Check the appropriate box below if the Form 8-K filing is intended to simultaneously satisfy the filing obligation of the registrant under any of the following provisions: 
☐    Written communications pursuant to Rule 425 under the Securities Act (17 CFR 230.425).
☐    Soliciting material pursuant to Rule 14a-12 under the Exchange Act (17 CFR 240.14a-12).
☐    Pre-commencement communications pursuant to Rule 14d-2(b) under the Exchange Act (17 CFR 240.14d-2(b)).
☐    Pre-commencement communications pursuant to Rule 13e-4(c) under the Exchange Act (17 CFR 240.13e-4(c)).
Securities registered pursuant to Section 12(b) of the Act:
Title of each class Trading Symbol(s) Name of each exchange on which registered
Class A Common Stock, par value $0.001 per share IHRT Nasdaq Global Select Market
Indicate by check mark whether the registrant is an emerging growth company as defined in Rule 405 of the Securities Act of 1933 (§230.405 of this chapter) or Rule 12b-2 of the Securities Exchange Act of 1934 (§240.12b-2 of this chapter). 
☐    Emerging growth company 
☐  If an emerging growth company, indicate by check mark if the registrant has elected not to use the extended transition period for complying with any new or revised financial accounting standards provided pursuant to Section 13(a) of the Exchange Act.  

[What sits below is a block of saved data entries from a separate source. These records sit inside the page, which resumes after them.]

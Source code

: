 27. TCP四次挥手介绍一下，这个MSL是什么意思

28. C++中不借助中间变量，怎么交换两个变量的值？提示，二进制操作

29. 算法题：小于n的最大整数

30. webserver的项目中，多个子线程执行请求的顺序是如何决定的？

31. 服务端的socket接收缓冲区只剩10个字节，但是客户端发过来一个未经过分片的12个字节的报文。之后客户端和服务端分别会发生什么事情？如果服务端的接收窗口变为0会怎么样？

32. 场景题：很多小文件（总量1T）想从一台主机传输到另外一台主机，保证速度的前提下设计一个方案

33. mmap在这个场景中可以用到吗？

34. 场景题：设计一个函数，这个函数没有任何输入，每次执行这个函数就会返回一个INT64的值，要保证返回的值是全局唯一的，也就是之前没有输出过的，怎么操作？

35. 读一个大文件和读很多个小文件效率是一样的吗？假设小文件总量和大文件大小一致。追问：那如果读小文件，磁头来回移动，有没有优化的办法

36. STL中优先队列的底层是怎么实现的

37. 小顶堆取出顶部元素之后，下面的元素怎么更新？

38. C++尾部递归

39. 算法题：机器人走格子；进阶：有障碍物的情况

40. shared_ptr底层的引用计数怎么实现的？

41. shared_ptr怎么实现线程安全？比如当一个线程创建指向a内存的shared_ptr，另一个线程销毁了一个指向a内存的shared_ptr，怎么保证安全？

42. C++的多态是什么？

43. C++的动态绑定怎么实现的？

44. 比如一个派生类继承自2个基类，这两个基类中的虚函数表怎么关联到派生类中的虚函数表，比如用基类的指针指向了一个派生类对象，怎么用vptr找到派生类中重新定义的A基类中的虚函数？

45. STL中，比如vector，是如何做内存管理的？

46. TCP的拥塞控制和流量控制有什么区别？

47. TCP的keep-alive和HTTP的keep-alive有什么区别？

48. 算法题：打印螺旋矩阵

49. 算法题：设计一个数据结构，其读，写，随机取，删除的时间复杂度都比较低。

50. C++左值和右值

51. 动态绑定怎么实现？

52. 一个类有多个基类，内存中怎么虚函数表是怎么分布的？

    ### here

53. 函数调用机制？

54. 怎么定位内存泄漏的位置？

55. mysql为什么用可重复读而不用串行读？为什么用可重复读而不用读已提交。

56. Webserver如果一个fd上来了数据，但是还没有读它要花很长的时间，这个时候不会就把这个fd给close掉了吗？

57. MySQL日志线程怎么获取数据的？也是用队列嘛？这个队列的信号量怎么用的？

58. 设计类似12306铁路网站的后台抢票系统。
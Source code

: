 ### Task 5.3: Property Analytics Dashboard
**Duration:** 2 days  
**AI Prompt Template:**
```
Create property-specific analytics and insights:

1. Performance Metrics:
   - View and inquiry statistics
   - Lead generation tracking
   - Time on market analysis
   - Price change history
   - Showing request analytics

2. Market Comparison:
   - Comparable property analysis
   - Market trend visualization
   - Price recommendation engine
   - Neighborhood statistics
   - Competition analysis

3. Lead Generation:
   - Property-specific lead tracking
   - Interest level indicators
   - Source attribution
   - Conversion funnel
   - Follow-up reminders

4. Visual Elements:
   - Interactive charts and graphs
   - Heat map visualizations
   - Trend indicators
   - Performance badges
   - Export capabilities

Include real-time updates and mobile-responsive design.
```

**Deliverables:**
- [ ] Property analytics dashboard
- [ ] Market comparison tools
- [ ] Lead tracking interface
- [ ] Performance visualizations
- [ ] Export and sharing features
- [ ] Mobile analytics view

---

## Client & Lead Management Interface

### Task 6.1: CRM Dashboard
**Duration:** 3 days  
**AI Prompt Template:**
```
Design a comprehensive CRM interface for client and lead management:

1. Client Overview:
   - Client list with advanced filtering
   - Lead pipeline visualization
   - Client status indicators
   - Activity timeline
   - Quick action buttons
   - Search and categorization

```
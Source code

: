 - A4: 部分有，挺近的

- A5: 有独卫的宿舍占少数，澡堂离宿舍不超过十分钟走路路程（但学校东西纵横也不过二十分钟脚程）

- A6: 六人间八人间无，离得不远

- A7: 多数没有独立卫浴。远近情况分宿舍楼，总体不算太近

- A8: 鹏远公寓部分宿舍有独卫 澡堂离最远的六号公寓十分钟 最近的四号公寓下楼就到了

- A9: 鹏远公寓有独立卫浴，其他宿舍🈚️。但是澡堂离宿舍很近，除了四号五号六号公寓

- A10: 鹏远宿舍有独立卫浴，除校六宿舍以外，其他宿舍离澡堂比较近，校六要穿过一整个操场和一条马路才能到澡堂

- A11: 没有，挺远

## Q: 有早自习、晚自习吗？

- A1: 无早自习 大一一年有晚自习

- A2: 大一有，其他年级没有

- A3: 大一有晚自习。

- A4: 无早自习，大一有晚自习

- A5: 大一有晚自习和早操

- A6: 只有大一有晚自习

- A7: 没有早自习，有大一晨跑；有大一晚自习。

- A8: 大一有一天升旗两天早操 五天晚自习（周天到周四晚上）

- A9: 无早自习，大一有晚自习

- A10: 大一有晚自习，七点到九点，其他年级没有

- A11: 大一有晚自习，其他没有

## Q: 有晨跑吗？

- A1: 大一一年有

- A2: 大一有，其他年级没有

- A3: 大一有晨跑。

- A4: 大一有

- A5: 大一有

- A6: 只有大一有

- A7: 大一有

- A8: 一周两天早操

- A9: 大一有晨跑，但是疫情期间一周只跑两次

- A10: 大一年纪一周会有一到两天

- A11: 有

Item 7.01. Regulation FD Disclosure.

On February 12, 2024, iHeartMedia, Inc. (the “Company”) announced that the previously announced acquisition of Broadcast Music, Inc. (“BMI”) to a shareholder group led by New Mountain Capital, LLC has closed and the Company has received $101.4 million of proceeds related to its equity interest in BMI. The Company plans to use the proceeds for general corporate purposes, which may include the repayment of debt.

The information in this Current Report on Form 8-K is being furnished under Item 7.01 and shall not be deemed “filed” for purposes of Section 18 of the Securities Exchange Act of 1934, as amended (the “Exchange Act”), or otherwise subject to the liability of such section, nor shall it be deemed incorporated by reference in any filing of the Company under the Securities Act of 1933, as amended, or the Exchange Act, regardless of any general incorporation language in such filing, unless expressly incorporated by specific reference in such filing.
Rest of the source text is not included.